Return all of the entries exactly, but do not include the pictures.

▶

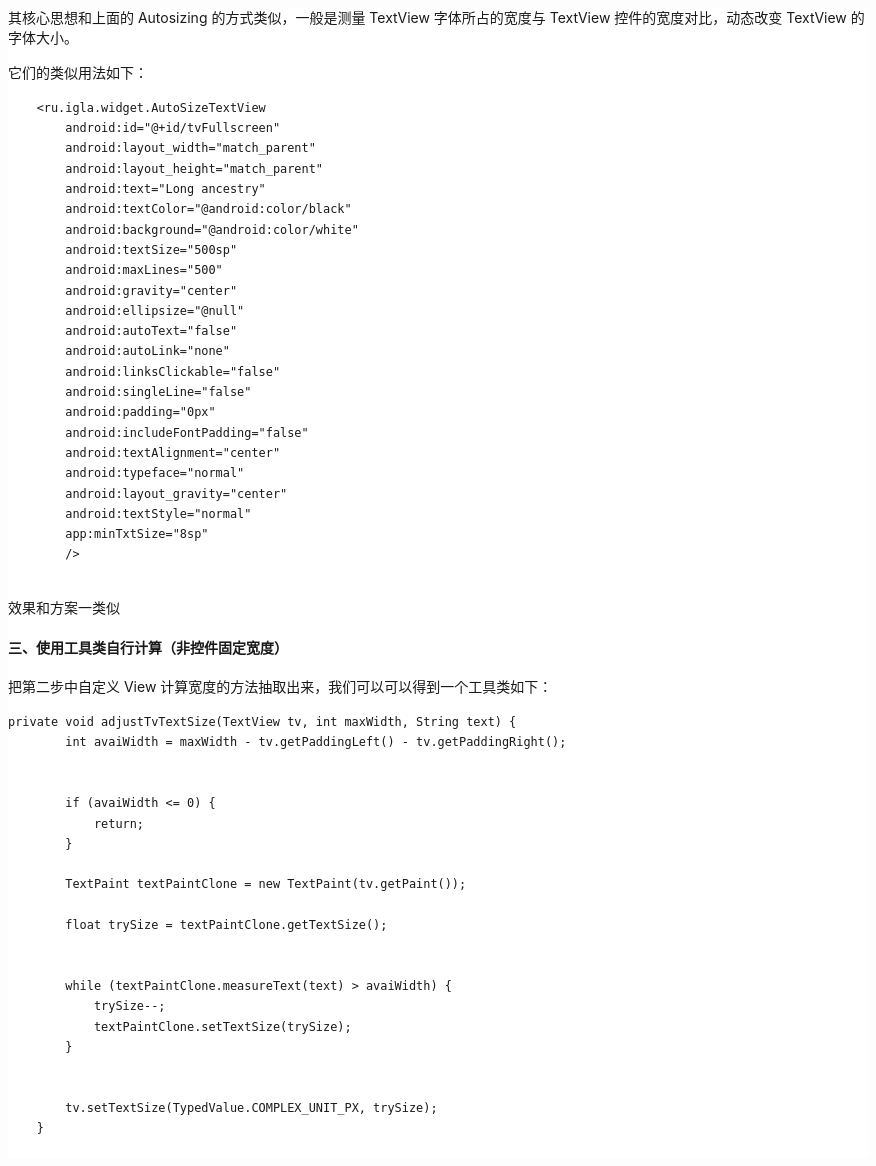 其核心思想和上面的 Autosizing 的方式类似，一般是测量 TextView 字体所占的宽度与 TextView 控件的宽度对比，动态改变 TextView 的字体大小。

它们的类似用法如下：

```
    <ru.igla.widget.AutoSizeTextView
        android:id="@+id/tvFullscreen"
        android:layout_width="match_parent"
        android:layout_height="match_parent"
        android:text="Long ancestry"
        android:textColor="@android:color/black"
        android:background="@android:color/white"
        android:textSize="500sp"
        android:maxLines="500"
        android:gravity="center"
        android:ellipsize="@null"
        android:autoText="false"
        android:autoLink="none"
        android:linksClickable="false"
        android:singleLine="false"
        android:padding="0px"
        android:includeFontPadding="false"
        android:textAlignment="center"
        android:typeface="normal"
        android:layout_gravity="center"
        android:textStyle="normal"
        app:minTxtSize="8sp"
        />


```

效果和方案一类似

#### 三、使用工具类自行计算（非控件固定宽度）

把第二步中自定义 View 计算宽度的方法抽取出来，我们可以可以得到一个工具类如下：

```
private void adjustTvTextSize(TextView tv, int maxWidth, String text) {
        int avaiWidth = maxWidth - tv.getPaddingLeft() - tv.getPaddingRight();


        if (avaiWidth <= 0) {
            return;
        }

        TextPaint textPaintClone = new TextPaint(tv.getPaint());
   
        float trySize = textPaintClone.getTextSize();


        while (textPaintClone.measureText(text) > avaiWidth) {
            trySize--;
            textPaintClone.setTextSize(trySize);
        }


        tv.setTextSize(TypedValue.COMPLEX_UNIT_PX, trySize);
    }


```
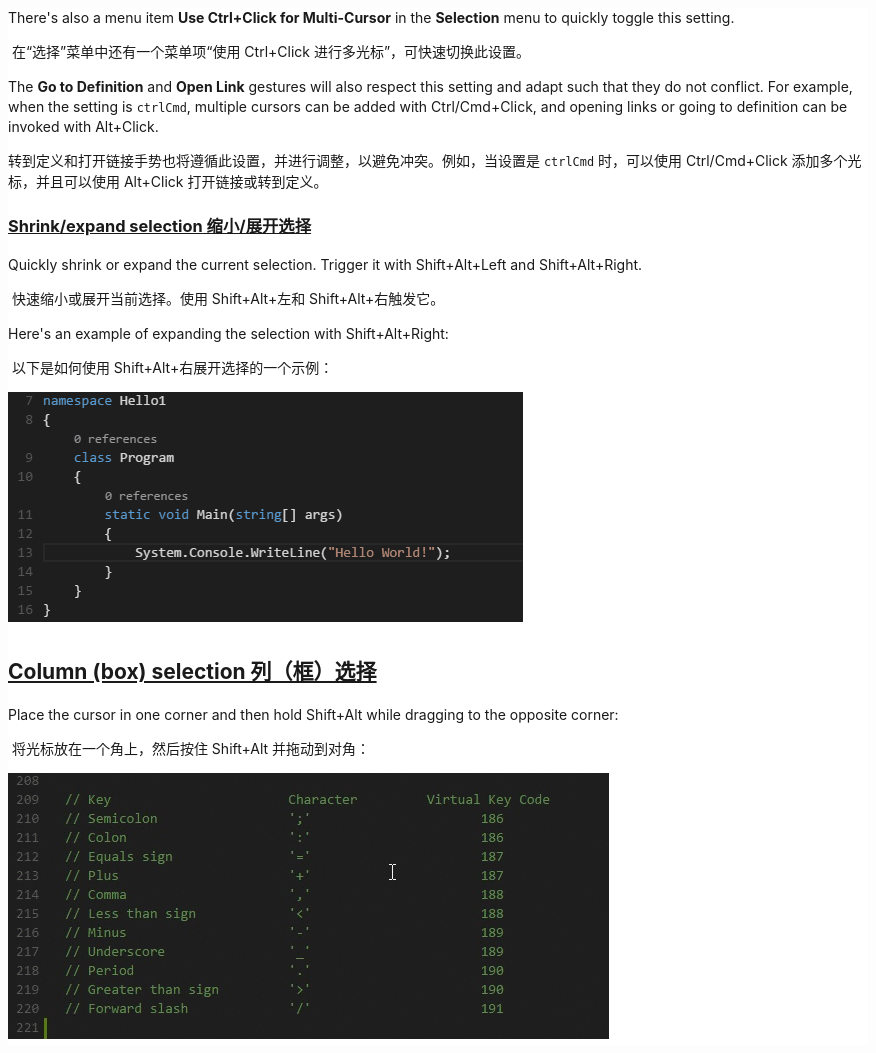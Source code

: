 There's also a menu item **Use Ctrl+Click for Multi-Cursor** in the **Selection** menu to quickly toggle this setting.

​​	在“选择”菜单中还有一个菜单项“使用 Ctrl+Click 进行多光标”，可快速切换此设置。

The **Go to Definition** and **Open Link** gestures will also respect this setting and adapt such that they do not conflict. For example, when the setting is `ctrlCmd`, multiple cursors can be added with Ctrl/Cmd+Click, and opening links or going to definition can be invoked with Alt+Click.

​​	转到定义和打开链接手势也将遵循此设置，并进行调整，以避免冲突。例如，当设置是 `ctrlCmd` 时，可以使用 Ctrl/Cmd+Click 添加多个光标，并且可以使用 Alt+Click 打开链接或转到定义。

### [Shrink/expand selection 缩小/展开选择](https://code.visualstudio.com/docs/editor/codebasics#_shrinkexpand-selection)

Quickly shrink or expand the current selection. Trigger it with Shift+Alt+Left and Shift+Alt+Right.

​​	快速缩小或展开当前选择。使用 Shift+Alt+左和 Shift+Alt+右触发它。

Here's an example of expanding the selection with Shift+Alt+Right:

​​	以下是如何使用 Shift+Alt+右展开选择的一个示例：

![Expand selection](./BasicEditing_img/expandselection.gif)

## [Column (box) selection 列（框）选择](https://code.visualstudio.com/docs/editor/codebasics#_column-box-selection)

Place the cursor in one corner and then hold Shift+Alt while dragging to the opposite corner:

​​	将光标放在一个角上，然后按住 Shift+Alt 并拖动到对角：

![Column text selection](./BasicEditing_img/column-select.gif)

◀

*Written solution:*
 其核心思想和上面的 Autosizing 的方式类似，一般是测量 TextView 字体所占的宽度与 TextView 控件的宽度对比，动态改变 TextView 的字体大小。

它们的类似用法如下：

```
    <ru.igla.widget.AutoSizeTextView
        android:id="@+id/tvFullscreen"
        android:layout_width="match_parent"
        android:layout_height="match_parent"
        android:text="Long ancestry"
        android:textColor="@android:color/black"
        android:background="@android:color/white"
        android:textSize="500sp"
        android:maxLines="500"
        android:gravity="center"
        android:ellipsize="@null"
        android:autoText="false"
        android:autoLink="none"
        android:linksClickable="false"
        android:singleLine="false"
        android:padding="0px"
        android:includeFontPadding="false"
        android:textAlignment="center"
        android:typeface="normal"
        android:layout_gravity="center"
        android:textStyle="normal"
        app:minTxtSize="8sp"
        />


```

效果和方案一类似

#### 三、使用工具类自行计算（非控件固定宽度）

把第二步中自定义 View 计算宽度的方法抽取出来，我们可以可以得到一个工具类如下：

```
private void adjustTvTextSize(TextView tv, int maxWidth, String text) {
        int avaiWidth = maxWidth - tv.getPaddingLeft() - tv.getPaddingRight();


        if (avaiWidth <= 0) {
            return;
        }

        TextPaint textPaintClone = new TextPaint(tv.getPaint());
   
        float trySize = textPaintClone.getTextSize();


        while (textPaintClone.measureText(text) > avaiWidth) {
            trySize--;
            textPaintClone.setTextSize(trySize);
        }


        tv.setTextSize(TypedValue.COMPLEX_UNIT_PX, trySize);
    }


```
Source code

: There's also a menu item **Use Ctrl+Click for Multi-Cursor** in the **Selection** menu to quickly toggle this setting.

​​	在“选择”菜单中还有一个菜单项“使用 Ctrl+Click 进行多光标”，可快速切换此设置。

The **Go to Definition** and **Open Link** gestures will also respect this setting and adapt such that they do not conflict. For example, when the setting is `ctrlCmd`, multiple cursors can be added with Ctrl/Cmd+Click, and opening links or going to definition can be invoked with Alt+Click.

​​	转到定义和打开链接手势也将遵循此设置，并进行调整，以避免冲突。例如，当设置是 `ctrlCmd` 时，可以使用 Ctrl/Cmd+Click 添加多个光标，并且可以使用 Alt+Click 打开链接或转到定义。

### [Shrink/expand selection 缩小/展开选择](https://code.visualstudio.com/docs/editor/codebasics#_shrinkexpand-selection)

Quickly shrink or expand the current selection. Trigger it with Shift+Alt+Left and Shift+Alt+Right.

​​	快速缩小或展开当前选择。使用 Shift+Alt+左和 Shift+Alt+右触发它。

Here's an example of expanding the selection with Shift+Alt+Right:

​​	以下是如何使用 Shift+Alt+右展开选择的一个示例：

![Expand selection](./BasicEditing_img/expandselection.gif)

## [Column (box) selection 列（框）选择](https://code.visualstudio.com/docs/editor/codebasics#_column-box-selection)

Place the cursor in one corner and then hold Shift+Alt while dragging to the opposite corner:

​​	将光标放在一个角上，然后按住 Shift+Alt 并拖动到对角：

![Column text selection](./BasicEditing_img/column-select.gif)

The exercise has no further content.